To repeat, this is old news. This is CLASSIC floating point truncation error. It’s not going away, Microsoft is unlikely to ‘fix’ it (and they are aware of it), so the only rational course is to stop whining about it and learn some of the decades-old techniques for dealing with it.
Strangely, changing the number format to Currency (and therefore changing the underlying data type to the 32 bit integral Currency type) does not change the result. I had thought that it would. (At least for addition and subtraction.) Using repeated addition (‘+’) operations instead of the SUM() worksheet function did not help.
Does anyone know why not? I had thought that using a Currency data type changed what the underlying type was (that is, how it was stored) and was not simply a formatting issue.
Was I wrong about this?
What makes you think changing the number format to currency changes the underlying values?
IOW, yes, you were wrong in believing that changing formats changes values.
Hi fzz,
Well, believe it or not, a currency number formatting (using “$#,##0.00? on a U.S. system, for example) does change the underlying data type to the Currency data type, or at least it would seem:
Sub MySub1()
[a1].Value = 1.23456789
[b1].Value = 1.23456789
[a1].NumberFormat = “General”
[b1].NumberFormat = “$#,##0.00?
MsgBox TypeName([a1].Value) ‘ Returns “Double”
MsgBox TypeName([b1].Value) ‘ Returns “Currency”
MsgBox [a1].Value ‘ Returns “1.23456789?
MsgBox [b1].Value ‘ Returns “1.2346?
End Sub
The above returns “Currency” for cell B1 and also truncates and rounds the [b1].Value result to 4 decimal places.
But something I didn’t realize until testing just now is that it seems that the Currency data type behavior seems to be occurring only within VBA calls, not within the cell itself.

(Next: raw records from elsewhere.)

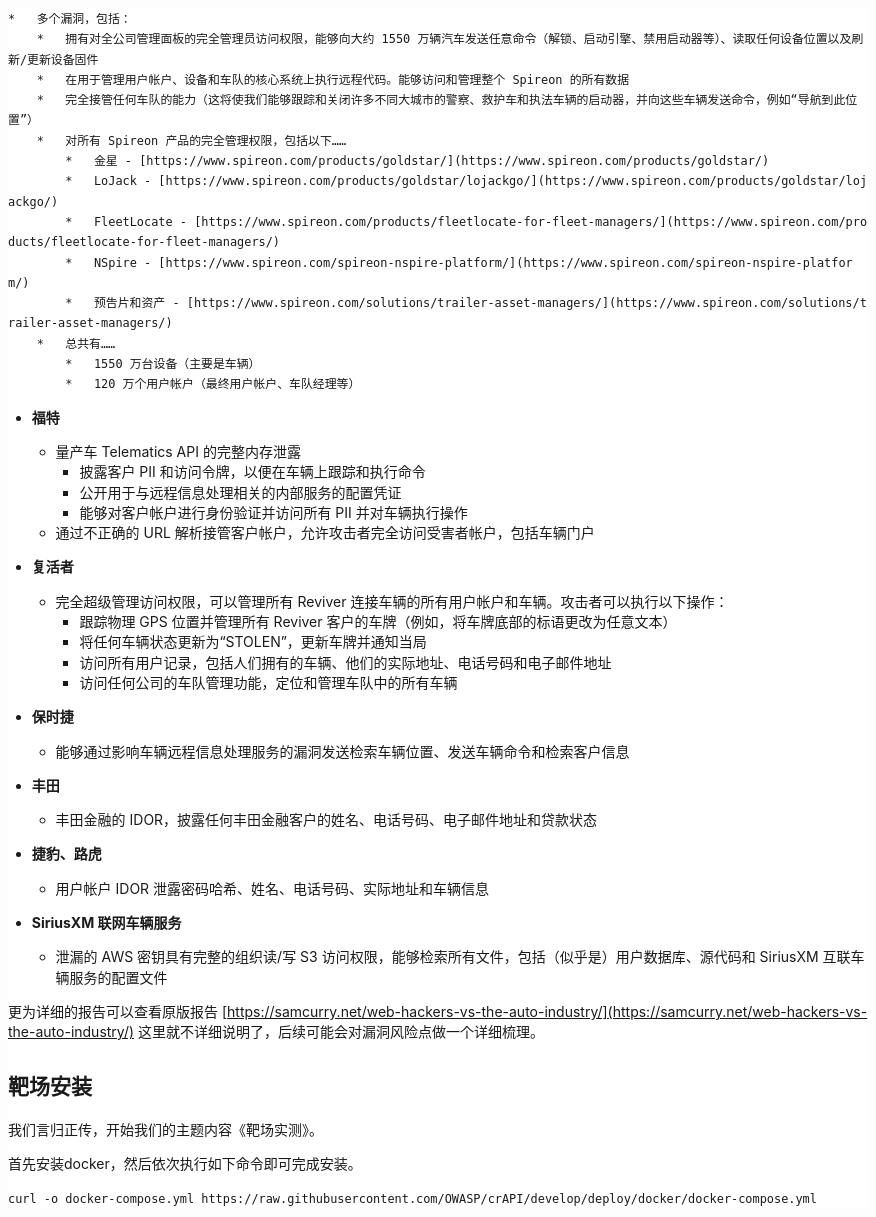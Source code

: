     *   多个漏洞，包括：
        *   拥有对全公司管理面板的完全管理员访问权限，能够向大约 1550 万辆汽车发送任意命令（解锁、启动引擎、禁用启动器等）、读取任何设备位置以及刷新/更新设备固件
        *   在用于管理用户帐户、设备和车队的核心系统上执行远程代码。能够访问和管理整个 Spireon 的所有数据
        *   完全接管任何车队的能力（这将使我们能够跟踪和关闭许多不同大城市的警察、救护车和执法车辆的启动器，并向这些车辆发送命令，例如“导航到此位置”）
        *   对所有 Spireon 产品的完全管理权限，包括以下……
            *   金星 - [https://www.spireon.com/products/goldstar/](https://www.spireon.com/products/goldstar/)
            *   LoJack - [https://www.spireon.com/products/goldstar/lojackgo/](https://www.spireon.com/products/goldstar/lojackgo/)
            *   FleetLocate - [https://www.spireon.com/products/fleetlocate-for-fleet-managers/](https://www.spireon.com/products/fleetlocate-for-fleet-managers/)
            *   NSpire - [https://www.spireon.com/spireon-nspire-platform/](https://www.spireon.com/spireon-nspire-platform/)
            *   预告片和资产 - [https://www.spireon.com/solutions/trailer-asset-managers/](https://www.spireon.com/solutions/trailer-asset-managers/)
        *   总共有……
            *   1550 万台设备（主要是车辆）
            *   120 万个用户帐户（最终用户帐户、车队经理等）
*   **福特**
    
    *   量产车 Telematics API 的完整内存泄露
        *   披露客户 PII 和访问令牌，以便在车辆上跟踪和执行命令
        *   公开用于与远程信息处理相关的内部服务的配置凭证
        *   能够对客户帐户进行身份验证并访问所有 PII 并对车辆执行操作
    *   通过不正确的 URL 解析接管客户帐户，允许攻击者完全访问受害者帐户，包括车辆门户
*   **复活者**
    
    *   完全超级管理访问权限，可以管理所有 Reviver 连接车辆的所有用户帐户和车辆。攻击者可以执行以下操作：
        *   跟踪物理 GPS 位置并管理所有 Reviver 客户的车牌（例如，将车牌底部的标语更改为任意文本）
        *   将任何车辆状态更新为“STOLEN”，更新车牌并通知当局
        *   访问所有用户记录，包括人们拥有的车辆、他们的实际地址、电话号码和电子邮件地址
        *   访问任何公司的车队管理功能，定位和管理车队中的所有车辆
*   **保时捷**
    
    *   能够通过影响车辆远程信息处理服务的漏洞发送检索车辆位置、发送车辆命令和检索客户信息
*   **丰田**
    
    *   丰田金融的 IDOR，披露任何丰田金融客户的姓名、电话号码、电子邮件地址和贷款状态
*   **捷豹、路虎**
    
    *   用户帐户 IDOR 泄露密码哈希、姓名、电话号码、实际地址和车辆信息
*   **SiriusXM 联网车辆服务**
    
    *   泄漏的 AWS 密钥具有完整的组织读/写 S3 访问权限，能够检索所有文件，包括（似乎是）用户数据库、源代码和 SiriusXM 互联车辆服务的配置文件

更为详细的报告可以查看原版报告 [https://samcurry.net/web-hackers-vs-the-auto-industry/](https://samcurry.net/web-hackers-vs-the-auto-industry/) 这里就不详细说明了，后续可能会对漏洞风险点做一个详细梳理。

靶场安装
----

我们言归正传，开始我们的主题内容《靶场实测》。

首先安装docker，然后依次执行如下命令即可完成安装。

    curl -o docker-compose.yml https://raw.githubusercontent.com/OWASP/crAPI/develop/deploy/docker/docker-compose.yml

Inspecting the cell B1 on the worksheet shows the full precision within the cell, if you expand the number of decimals enough to see it.
So I guess that the cell holds a double, no matter what, even if VBA calls are affected by the number formatting and receive a currency result. It’s as if CCur() is being called when you call Range.Value on a range that has with currency number formatting applied.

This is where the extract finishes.